-- Opening Marker --

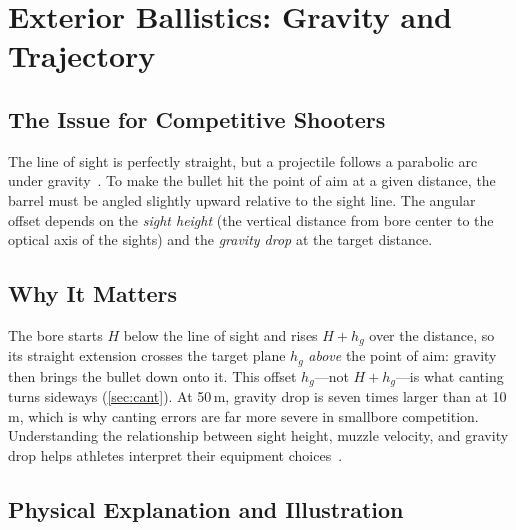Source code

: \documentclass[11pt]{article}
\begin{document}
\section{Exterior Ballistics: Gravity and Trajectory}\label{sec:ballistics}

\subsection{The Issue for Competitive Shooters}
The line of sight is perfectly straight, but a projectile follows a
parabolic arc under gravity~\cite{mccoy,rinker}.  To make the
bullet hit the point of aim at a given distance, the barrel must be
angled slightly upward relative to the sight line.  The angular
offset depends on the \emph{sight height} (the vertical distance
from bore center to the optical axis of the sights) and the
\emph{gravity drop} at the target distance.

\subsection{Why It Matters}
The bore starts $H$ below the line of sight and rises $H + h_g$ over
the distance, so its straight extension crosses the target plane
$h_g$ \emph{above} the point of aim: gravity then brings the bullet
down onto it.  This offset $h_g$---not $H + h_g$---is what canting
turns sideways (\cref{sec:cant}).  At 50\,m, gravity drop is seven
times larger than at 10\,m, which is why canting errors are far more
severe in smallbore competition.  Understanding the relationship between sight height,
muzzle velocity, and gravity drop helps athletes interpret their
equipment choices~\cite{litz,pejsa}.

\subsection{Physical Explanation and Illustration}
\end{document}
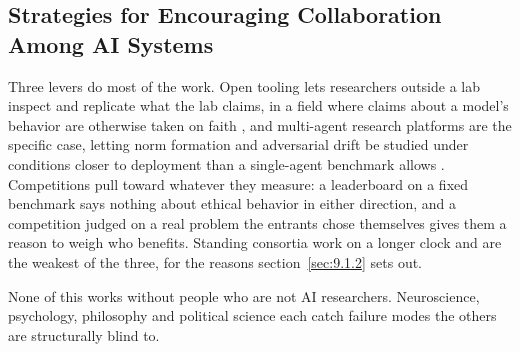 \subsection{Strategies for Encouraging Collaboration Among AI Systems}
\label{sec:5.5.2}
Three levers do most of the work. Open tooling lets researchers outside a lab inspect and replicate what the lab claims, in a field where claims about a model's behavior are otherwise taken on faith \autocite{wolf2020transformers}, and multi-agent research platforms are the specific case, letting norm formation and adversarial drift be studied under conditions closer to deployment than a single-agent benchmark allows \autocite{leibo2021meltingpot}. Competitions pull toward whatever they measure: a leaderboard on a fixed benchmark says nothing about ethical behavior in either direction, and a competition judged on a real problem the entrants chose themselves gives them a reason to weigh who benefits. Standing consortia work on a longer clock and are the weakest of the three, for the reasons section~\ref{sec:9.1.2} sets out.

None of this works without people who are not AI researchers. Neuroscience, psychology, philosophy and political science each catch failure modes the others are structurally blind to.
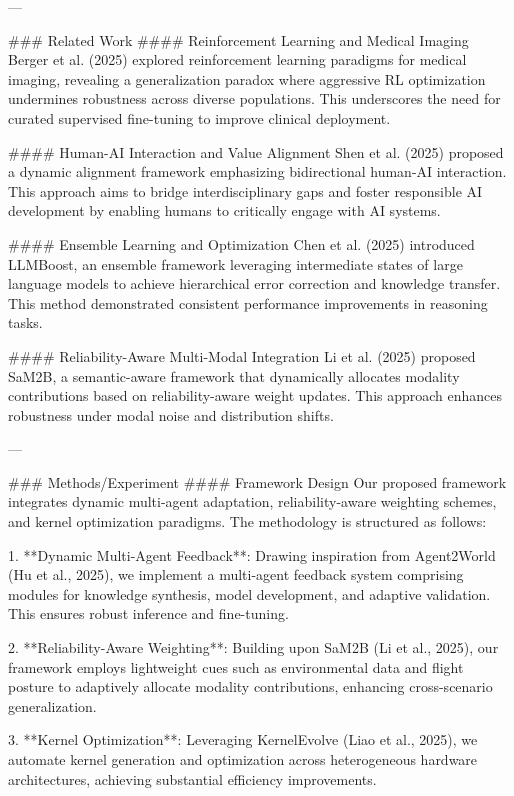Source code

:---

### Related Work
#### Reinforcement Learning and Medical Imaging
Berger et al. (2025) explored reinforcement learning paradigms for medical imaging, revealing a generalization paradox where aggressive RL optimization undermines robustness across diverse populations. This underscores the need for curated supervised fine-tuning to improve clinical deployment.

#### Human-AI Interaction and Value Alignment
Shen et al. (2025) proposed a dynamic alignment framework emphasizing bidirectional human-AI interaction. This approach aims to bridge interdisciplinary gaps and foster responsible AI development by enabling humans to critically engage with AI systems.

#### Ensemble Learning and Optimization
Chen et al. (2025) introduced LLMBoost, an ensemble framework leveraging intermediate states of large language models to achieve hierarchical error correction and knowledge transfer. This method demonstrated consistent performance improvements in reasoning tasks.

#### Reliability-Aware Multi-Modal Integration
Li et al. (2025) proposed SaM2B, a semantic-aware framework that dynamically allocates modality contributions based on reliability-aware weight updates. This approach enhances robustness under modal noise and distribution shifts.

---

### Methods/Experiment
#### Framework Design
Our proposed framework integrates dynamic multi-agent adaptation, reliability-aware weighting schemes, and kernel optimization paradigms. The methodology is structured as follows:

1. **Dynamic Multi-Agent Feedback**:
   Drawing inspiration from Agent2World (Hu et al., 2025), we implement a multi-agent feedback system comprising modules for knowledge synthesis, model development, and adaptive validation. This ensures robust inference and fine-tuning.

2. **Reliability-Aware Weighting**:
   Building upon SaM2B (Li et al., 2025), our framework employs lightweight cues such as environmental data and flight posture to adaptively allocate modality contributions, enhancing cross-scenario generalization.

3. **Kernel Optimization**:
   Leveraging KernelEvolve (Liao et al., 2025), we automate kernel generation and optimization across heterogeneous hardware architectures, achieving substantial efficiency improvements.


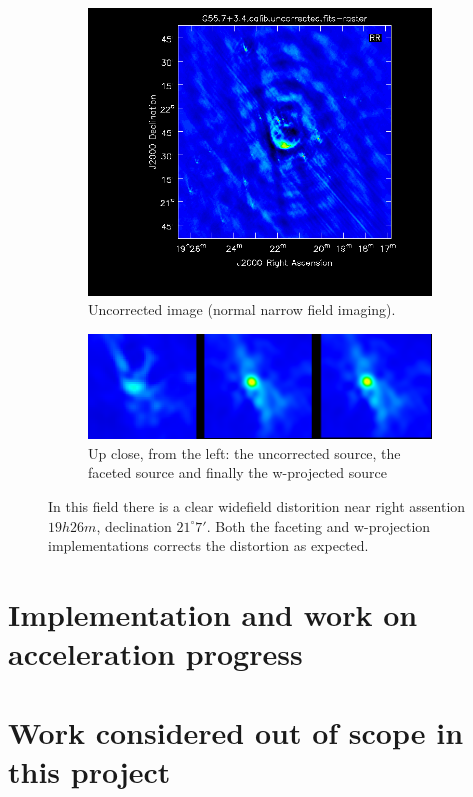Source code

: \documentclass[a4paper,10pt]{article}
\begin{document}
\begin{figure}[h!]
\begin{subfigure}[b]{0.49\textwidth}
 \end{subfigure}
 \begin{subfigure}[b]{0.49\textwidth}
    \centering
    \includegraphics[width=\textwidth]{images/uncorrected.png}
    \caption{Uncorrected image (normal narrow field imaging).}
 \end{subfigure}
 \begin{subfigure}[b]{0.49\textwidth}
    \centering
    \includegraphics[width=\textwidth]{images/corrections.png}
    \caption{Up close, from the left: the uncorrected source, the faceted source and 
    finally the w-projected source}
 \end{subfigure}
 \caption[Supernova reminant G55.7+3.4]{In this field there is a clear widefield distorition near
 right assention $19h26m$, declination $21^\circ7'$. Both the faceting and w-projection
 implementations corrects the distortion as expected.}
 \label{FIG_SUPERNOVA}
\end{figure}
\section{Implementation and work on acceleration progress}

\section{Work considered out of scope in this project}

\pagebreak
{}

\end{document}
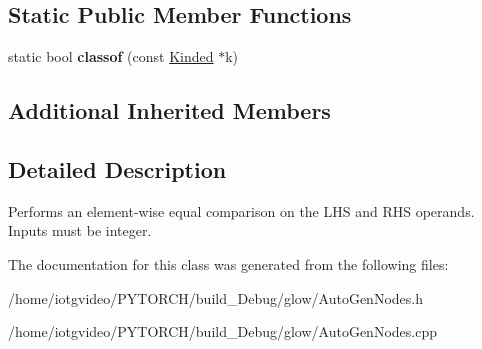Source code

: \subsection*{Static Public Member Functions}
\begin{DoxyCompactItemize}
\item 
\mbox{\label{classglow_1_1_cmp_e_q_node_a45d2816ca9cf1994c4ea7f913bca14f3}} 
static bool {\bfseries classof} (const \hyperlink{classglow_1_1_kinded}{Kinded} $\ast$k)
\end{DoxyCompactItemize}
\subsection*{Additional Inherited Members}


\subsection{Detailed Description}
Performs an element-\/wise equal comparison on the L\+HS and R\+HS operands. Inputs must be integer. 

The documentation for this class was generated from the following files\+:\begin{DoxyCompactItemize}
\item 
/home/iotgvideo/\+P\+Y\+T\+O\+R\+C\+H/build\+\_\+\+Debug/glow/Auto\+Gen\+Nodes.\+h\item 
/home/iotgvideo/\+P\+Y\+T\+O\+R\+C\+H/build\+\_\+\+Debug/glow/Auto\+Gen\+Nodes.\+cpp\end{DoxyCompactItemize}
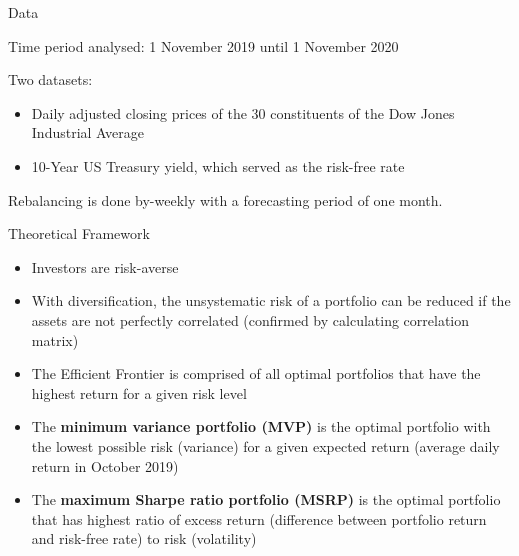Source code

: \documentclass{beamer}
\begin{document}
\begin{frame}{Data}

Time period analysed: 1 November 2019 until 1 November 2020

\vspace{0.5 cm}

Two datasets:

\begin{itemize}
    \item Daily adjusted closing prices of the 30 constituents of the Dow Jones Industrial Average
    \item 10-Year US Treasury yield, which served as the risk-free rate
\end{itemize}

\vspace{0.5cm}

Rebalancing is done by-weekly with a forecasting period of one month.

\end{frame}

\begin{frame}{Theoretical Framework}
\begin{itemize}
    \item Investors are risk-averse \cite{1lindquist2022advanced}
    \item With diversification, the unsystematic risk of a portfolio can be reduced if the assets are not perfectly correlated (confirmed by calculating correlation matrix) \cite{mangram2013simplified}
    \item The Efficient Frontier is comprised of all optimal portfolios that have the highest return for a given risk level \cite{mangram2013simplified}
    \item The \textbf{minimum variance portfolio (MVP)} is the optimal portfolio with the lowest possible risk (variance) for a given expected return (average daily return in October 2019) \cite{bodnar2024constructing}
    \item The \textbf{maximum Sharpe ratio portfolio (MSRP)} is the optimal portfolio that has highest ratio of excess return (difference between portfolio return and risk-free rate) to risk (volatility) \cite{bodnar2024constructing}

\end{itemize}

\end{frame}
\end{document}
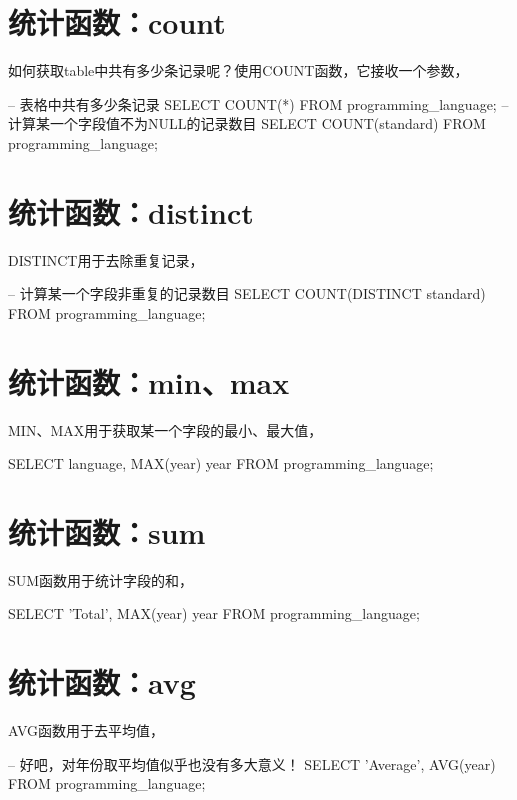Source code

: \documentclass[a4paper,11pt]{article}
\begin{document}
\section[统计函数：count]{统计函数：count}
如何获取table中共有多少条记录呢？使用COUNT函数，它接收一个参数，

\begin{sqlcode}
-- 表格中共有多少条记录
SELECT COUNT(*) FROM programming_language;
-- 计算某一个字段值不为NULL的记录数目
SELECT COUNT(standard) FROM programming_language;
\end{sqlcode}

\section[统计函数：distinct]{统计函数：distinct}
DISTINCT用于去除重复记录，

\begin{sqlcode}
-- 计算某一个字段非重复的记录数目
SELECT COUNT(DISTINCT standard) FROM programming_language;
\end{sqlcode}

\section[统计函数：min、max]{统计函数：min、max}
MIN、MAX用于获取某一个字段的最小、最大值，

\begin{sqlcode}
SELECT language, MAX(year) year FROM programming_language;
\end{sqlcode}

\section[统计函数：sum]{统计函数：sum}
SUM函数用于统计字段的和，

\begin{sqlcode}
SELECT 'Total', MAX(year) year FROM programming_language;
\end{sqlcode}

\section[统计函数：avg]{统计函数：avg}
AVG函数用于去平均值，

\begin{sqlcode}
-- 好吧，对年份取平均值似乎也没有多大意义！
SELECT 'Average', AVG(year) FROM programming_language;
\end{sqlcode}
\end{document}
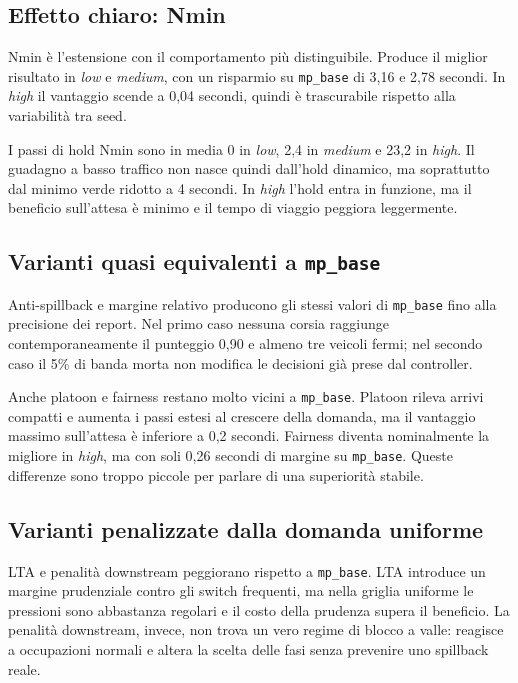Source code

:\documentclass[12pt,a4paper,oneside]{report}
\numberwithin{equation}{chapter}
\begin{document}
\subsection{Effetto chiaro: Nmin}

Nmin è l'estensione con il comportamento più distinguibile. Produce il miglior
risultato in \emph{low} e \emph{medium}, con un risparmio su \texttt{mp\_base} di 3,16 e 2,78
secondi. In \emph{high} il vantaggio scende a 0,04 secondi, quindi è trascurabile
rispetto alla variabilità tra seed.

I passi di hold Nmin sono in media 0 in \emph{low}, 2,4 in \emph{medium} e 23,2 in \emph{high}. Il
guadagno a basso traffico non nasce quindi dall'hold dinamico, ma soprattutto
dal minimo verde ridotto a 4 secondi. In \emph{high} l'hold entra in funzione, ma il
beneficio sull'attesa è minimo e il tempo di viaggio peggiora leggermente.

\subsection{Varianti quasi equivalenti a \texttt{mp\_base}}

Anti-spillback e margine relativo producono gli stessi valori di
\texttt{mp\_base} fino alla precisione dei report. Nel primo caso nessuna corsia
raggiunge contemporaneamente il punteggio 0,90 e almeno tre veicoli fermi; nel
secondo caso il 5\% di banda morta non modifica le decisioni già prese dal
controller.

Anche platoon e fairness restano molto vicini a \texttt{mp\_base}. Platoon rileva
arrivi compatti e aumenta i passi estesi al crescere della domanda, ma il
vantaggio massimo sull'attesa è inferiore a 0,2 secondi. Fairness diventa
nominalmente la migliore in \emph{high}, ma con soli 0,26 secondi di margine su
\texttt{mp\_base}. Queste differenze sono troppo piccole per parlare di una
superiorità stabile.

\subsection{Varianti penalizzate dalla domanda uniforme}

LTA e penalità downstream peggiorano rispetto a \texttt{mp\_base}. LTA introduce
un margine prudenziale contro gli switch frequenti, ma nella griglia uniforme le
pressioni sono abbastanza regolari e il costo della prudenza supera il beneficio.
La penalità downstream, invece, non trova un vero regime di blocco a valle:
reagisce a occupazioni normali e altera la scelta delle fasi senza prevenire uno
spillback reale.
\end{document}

-- Closing Marker --

#### Problem to work on
Set down the records above exactly as written, beginning with the first line and ending with the line that contains "The line of sight is", and do not include pictures.

#### Response to the exercise
Source code

: \documentclass[11pt]{article}
\begin{document}
\section{Exterior Ballistics: Gravity and Trajectory}\label{sec:ballistics}

\subsection{The Issue for Competitive Shooters}
The line of sight is perfectly straight, but a projectile follows a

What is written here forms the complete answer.